Apple consumers have come to expect this level of quality from Apple products. It is unreasonable for the EU to demand interoperability with other products when the very thing that makes Apple products work well depends on tight integrations that are not interoperable.
- It’s not about ease of implementation. It’s impossible to build Apple Silicon level of quality in power to watt performance or realtime audio apps over public APIs. Just look at how open source devs failed to fix battery issues with Framework Laptops or build realtime audio over Android. You can’t get Apple quality performance over a public api.
- The unstable driver issue exactly why Apple should not make devices interoperable as the EU demands. If they comply with the EU demand and then the device performance is bad due to crappy third party integrations, consumers will blame Apple. If consumers can buy Apple devices everywhere except the EU they will blame the EU not Apple.
- There is simply no good way to make the API public while maintaining the performance and quality expectations that Apple consumers have. If the third party device doesn’t work people will blame Apple even though it’s not their fault. Just like how consumers blamed Microsoft for BSODs even though it wasn’t their fault.

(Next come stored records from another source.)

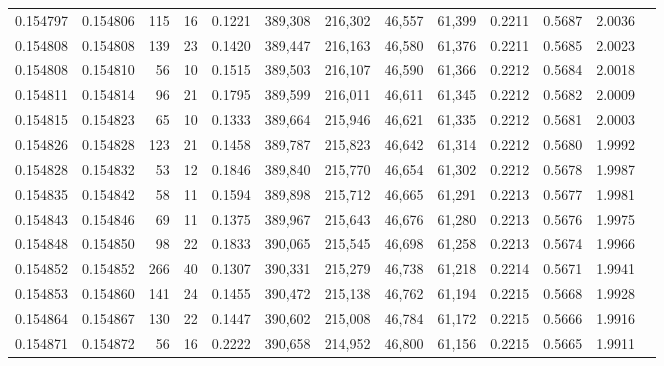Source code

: \begin{tabular}{rrrrrrrrrrrrr}
0.154797 & 0.154806 &   115 &  16 &                                     0.1221 & 389,308 & 216,302 &  46,557 &  61,399 & 0.2211 & 0.5687 & 2.0036 \\
0.154808 & 0.154808 &   139 &  23 &                                     0.1420 & 389,447 & 216,163 &  46,580 &  61,376 & 0.2211 & 0.5685 & 2.0023 \\
0.154808 & 0.154810 &    56 &  10 &                                     0.1515 & 389,503 & 216,107 &  46,590 &  61,366 & 0.2212 & 0.5684 & 2.0018 \\
0.154811 & 0.154814 &    96 &  21 &                                     0.1795 & 389,599 & 216,011 &  46,611 &  61,345 & 0.2212 & 0.5682 & 2.0009 \\
0.154815 & 0.154823 &    65 &  10 &                                     0.1333 & 389,664 & 215,946 &  46,621 &  61,335 & 0.2212 & 0.5681 & 2.0003 \\
0.154826 & 0.154828 &   123 &  21 &                                     0.1458 & 389,787 & 215,823 &  46,642 &  61,314 & 0.2212 & 0.5680 & 1.9992 \\
0.154828 & 0.154832 &    53 &  12 &                                     0.1846 & 389,840 & 215,770 &  46,654 &  61,302 & 0.2212 & 0.5678 & 1.9987 \\
0.154835 & 0.154842 &    58 &  11 &                                     0.1594 & 389,898 & 215,712 &  46,665 &  61,291 & 0.2213 & 0.5677 & 1.9981 \\
0.154843 & 0.154846 &    69 &  11 &                                     0.1375 & 389,967 & 215,643 &  46,676 &  61,280 & 0.2213 & 0.5676 & 1.9975 \\
0.154848 & 0.154850 &    98 &  22 &                                     0.1833 & 390,065 & 215,545 &  46,698 &  61,258 & 0.2213 & 0.5674 & 1.9966 \\
0.154852 & 0.154852 &   266 &  40 &                                     0.1307 & 390,331 & 215,279 &  46,738 &  61,218 & 0.2214 & 0.5671 & 1.9941 \\
0.154853 & 0.154860 &   141 &  24 &                                     0.1455 & 390,472 & 215,138 &  46,762 &  61,194 & 0.2215 & 0.5668 & 1.9928 \\
0.154864 & 0.154867 &   130 &  22 &                                     0.1447 & 390,602 & 215,008 &  46,784 &  61,172 & 0.2215 & 0.5666 & 1.9916 \\
0.154871 & 0.154872 &    56 &  16 &                                     0.2222 & 390,658 & 214,952 &  46,800 &  61,156 & 0.2215 & 0.5665 & 1.9911 \\

\end{tabular}

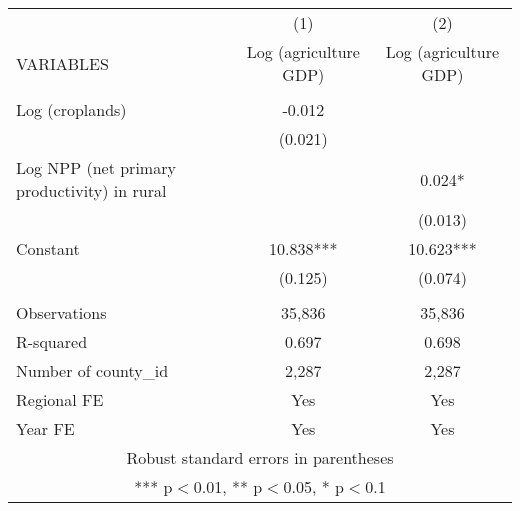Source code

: \documentclass[]{article}
\begin{document}
\begin{tabular}{lcc} \hline
 & (1) & (2) \\
VARIABLES & Log (agriculture GDP) & Log (agriculture GDP) \\ \hline
 &  &  \\
Log (croplands) & -0.012 &  \\
 & (0.021) &  \\
Log NPP (net primary productivity) in rural &  & 0.024* \\
 &  & (0.013) \\
Constant & 10.838*** & 10.623*** \\
 & (0.125) & (0.074) \\
 &  &  \\
Observations & 35,836 & 35,836 \\
R-squared & 0.697 & 0.698 \\
Number of county\_id & 2,287 & 2,287 \\
Regional FE & Yes & Yes \\
 Year FE & Yes & Yes \\ \hline
\multicolumn{3}{c}{ Robust standard errors in parentheses} \\
\multicolumn{3}{c}{ *** p$<$0.01, ** p$<$0.05, * p$<$0.1} \\
\end{tabular}
\end{document}
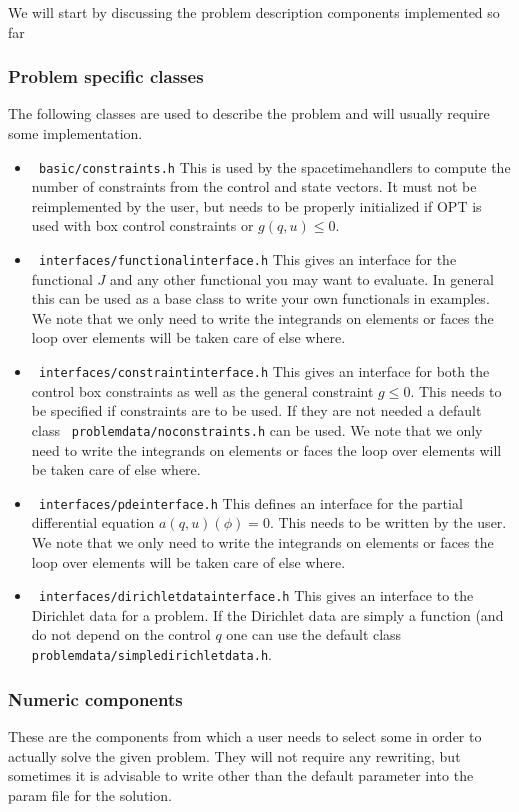 We will start by discussing the problem description components implemented so far

\subsubsection{Problem specific classes}
The following classes are used to describe the problem and will usually require 
some implementation.

\begin{itemize}
  \item \texttt{ basic/constraints.h} This is used by the spacetimehandlers to 
    compute the number of constraints from the control and state vectors. 
    It must not be reimplemented by the user, but needs to be properly 
    initialized if OPT is used with box control constraints or $g(q,u) \le 0$.
  \item \texttt{ interfaces/functionalinterface.h} This gives an interface 
    for the functional $J$ and any other functional you may want to evaluate.
    In general this can be used as a base class to write your own functionals 
    in examples. We note that we only need to write the integrands on 
    elements or faces the loop over elements will be taken care of else where.
  \item \texttt{ interfaces/constraintinterface.h} This gives an interface for both 
    the control box constraints as well as the general constraint $g \le 0$. This 
    needs to be specified if constraints are to be used. If they are not needed 
    a default class \texttt{ problemdata/noconstraints.h} can be used. We note that we only 
    need to write the integrands on 
    elements or faces the loop over elements will be taken care of else where.
  \item \texttt{ interfaces/pdeinterface.h} This defines an interface for the 
    partial differential equation $a(q,u)(\phi) = 0$. This needs to be written
    by the user. We note that we only need to write the integrands on 
    elements or faces the loop over elements will be taken care of else where.
  \item \texttt{ interfaces/dirichletdatainterface.h} This gives an interface to the 
    Dirichlet data for a problem. If the Dirichlet data are simply a function 
    (and do not depend on the control $q$ one can use the default class
    \texttt{ problemdata/simpledirichletdata.h}.
\end{itemize}

\subsubsection{Numeric components}
These are the components from which a user needs to select some in order to actually 
solve the given problem. They will not require any rewriting, but sometimes it is 
advisable to write other than the default parameter into the param file for the 
solution.

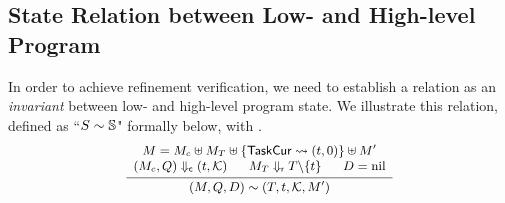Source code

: \subsection{State Relation between Low- and High-level Program}
\label{subsec:state-rel}
In order to achieve refinement verification, we need to 
establish a relation as an {\it invariant} 
between low- and high-level program state. 
We illustrate this relation, defined as 
``${S} \sim {\mathbb{S}}$" 
formally below, with \Fig{\ref{fig:State Relation between 
Low- and High-level Program State}}.
\[
    \small
    \infer
    {
        \stateRel{(\Mem, \Rstate, \DBuf)}
            {(\thrdpool, \thrdid, \hthrdlocalst, \Mem')}
    }
    {
        \begin{array}{c}
            \Mem = \Mem_c \uplus \Mem_T \uplus 
                \{ \TaskCur \rightsquigarrow (\thrdid, 0) \}
                \uplus \Mem' \\
            \curStRel{(\Mem_c, \Rstate)}{(\thrdid, \hthrdlocalst)}
            \quad \ \ 
            \rdyStRel{\Mem_T}{\thrdpool \backslash \{ \thrdid \}}
            \quad \ \ 
            \DBuf = \nil
        \end{array}
    }
\]

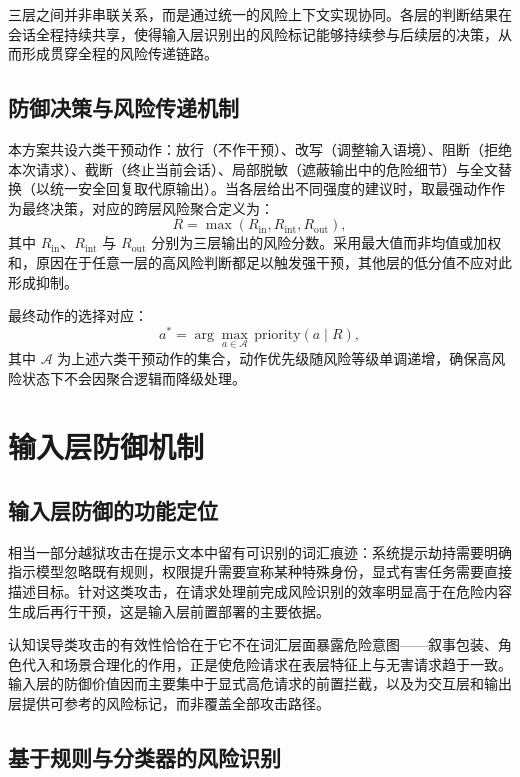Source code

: 三层之间并非串联关系，而是通过统一的风险上下文实现协同。各层的判断结果在会话全程持续共享，使得输入层识别出的风险标记能够持续参与后续层的决策，从而形成贯穿全程的风险传递链路。

\subsection{防御决策与风险传递机制}

本方案共设六类干预动作：放行（不作干预）、改写（调整输入语境）、阻断（拒绝本次请求）、截断（终止当前会话）、局部脱敏（遮蔽输出中的危险细节）与全文替换（以统一安全回复取代原输出）。当各层给出不同强度的建议时，取最强动作作为最终决策，对应的跨层风险聚合定义为：
\begin{equation}
R=\max \left(R_{\mathrm{in}}, R_{\mathrm{int}}, R_{\mathrm{out}}\right),
\end{equation}
其中 $R_{\mathrm{in}}$、$R_{\mathrm{int}}$ 与 $R_{\mathrm{out}}$ 分别为三层输出的风险分数。采用最大值而非均值或加权和，原因在于任意一层的高风险判断都足以触发强干预，其他层的低分值不应对此形成抑制。

最终动作的选择对应：
\begin{equation}
a^{*}=\arg\max_{a \in \mathcal{A}} \, \mathrm{priority}(a \mid R),
\end{equation}
其中 $\mathcal{A}$ 为上述六类干预动作的集合，动作优先级随风险等级单调递增，确保高风险状态下不会因聚合逻辑而降级处理。

\section{输入层防御机制}

\subsection{输入层防御的功能定位}

相当一部分越狱攻击在提示文本中留有可识别的词汇痕迹：系统提示劫持需要明确指示模型忽略既有规则，权限提升需要宣称某种特殊身份，显式有害任务需要直接描述目标。针对这类攻击，在请求处理前完成风险识别的效率明显高于在危险内容生成后再行干预，这是输入层前置部署的主要依据。

认知误导类攻击的有效性恰恰在于它不在词汇层面暴露危险意图——叙事包装、角色代入和场景合理化的作用，正是使危险请求在表层特征上与无害请求趋于一致。输入层的防御价值因而主要集中于显式高危请求的前置拦截，以及为交互层和输出层提供可参考的风险标记，而非覆盖全部攻击路径。

\subsection{基于规则与分类器的风险识别}

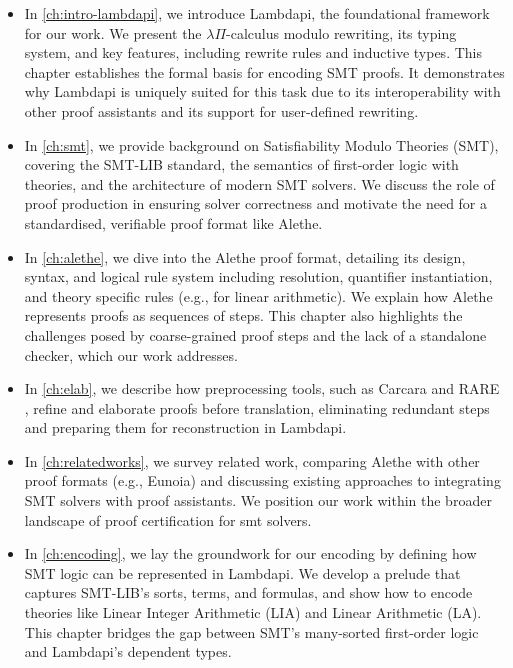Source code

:\begin{itemize}
\item In \cref{ch:intro-lambdapi}, we introduce Lambdapi, the foundational framework for our work.
    We present the $\lambda\Pi$-calculus modulo rewriting, its typing system, and key features, including rewrite rules and inductive types.
    This chapter establishes the formal basis for encoding SMT proofs.
    It demonstrates why Lambdapi is uniquely suited for this task due to its interoperability with other proof assistants and its support for user-defined rewriting.

\item In \cref{ch:smt}, we provide background on Satisfiability Modulo Theories (SMT), covering the SMT-LIB standard, the semantics of first-order logic with theories, and the architecture of modern SMT solvers.
We discuss the role of proof production in ensuring solver correctness and motivate the need for a standardised, verifiable proof format like Alethe.

\item In \cref{ch:alethe}, we dive into the Alethe proof format, detailing its design, syntax, and logical rule system including resolution, quantifier instantiation, and theory specific rules (e.g., for linear arithmetic).
We explain how Alethe represents proofs as sequences of steps.
This chapter also highlights the challenges posed by coarse-grained proof steps and the lack of a standalone checker, which our work addresses.

\item In \cref{ch:elab}, we describe how preprocessing tools, such as Carcara \cite{carcara} and RARE \cite{rare}, refine and elaborate proofs before translation, eliminating redundant steps and preparing them for reconstruction in Lambdapi.

\item In \cref{ch:relatedworks}, we survey related work, comparing Alethe with other proof formats (e.g., Eunoia) and discussing existing approaches to integrating SMT solvers with proof assistants.
    We position our work within the broader landscape of proof certification for smt solvers.

\item In \cref{ch:encoding}, we lay the groundwork for our encoding by defining how SMT logic can be represented in Lambdapi.
    We develop a prelude that captures SMT-LIB's sorts, terms, and formulas, and show how to encode theories like Linear Integer Arithmetic (LIA) and Linear Arithmetic (LA).
    This chapter bridges the gap between SMT's many-sorted first-order logic and Lambdapi's dependent types.


\end{itemize}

Edit: the evidence for my claim - just look at how realtime audio apps with tight latency requirements can’t work on Android
- > don't install artificial barriers to differentiate your products
Some barriers are not artificial. I’m am an engineer and many of Apple’s engineering feats are only possible due to highly controlled interfaces. See for example audio applications that have very high performance requirements, such as low latency audio. It is literally impossible to build this on Android due to the interoperability layer being too slow. Many useful features on Apple devices take advantage of the highly tuned performance that can only happen on devices in the same ecosystem. Take for example Live Translation on AirPods. It’s very hard to get the same level of performance over a public API. Lots of Apple Silicon advantages in battery usage come about due to their deep integration with all parts of the hardware stack — that level of performance would be impossible over an interoperable stack. This is not about walled gardens, this is about building better performing devices with better experiences. It is much harder, near impossible, to build Apple-quality experiences over third party hardware.
I am completely against artificial walled gardens and artificial barriers but I believe many of Apple’s strict barriers are real engineering performance advantages.
- The entire premise of Apple is building highly tuned private APIs. It’s what makes things like Apple Silicon battery performance and power to watt ratio possible. This kind of super fine tuning is practically impossible over a public API boundary, or at least much more difficult task. Take Live Translation for example. It has very tight latency and performance requirements which would be hard to make work over a public API where you can’t control the other device. Many types of audio applications are literally impossible to build on non-Apple devices due to the latency requirements. There is an entire audio ecosystem that cannot exist on Android due to the realtime performance requirements.
- EU consumers will travel to other countries or buy through second hand markets, which is what happens in Russia now. Apple will lose little revenue. Apple can easily spin this as a win to shareholders showing how much competitive advantage was preserved by not having to build the EUs interoperability demands.
In the end the EU consumer gains nothing from all of this but loses their beloved Apple devices.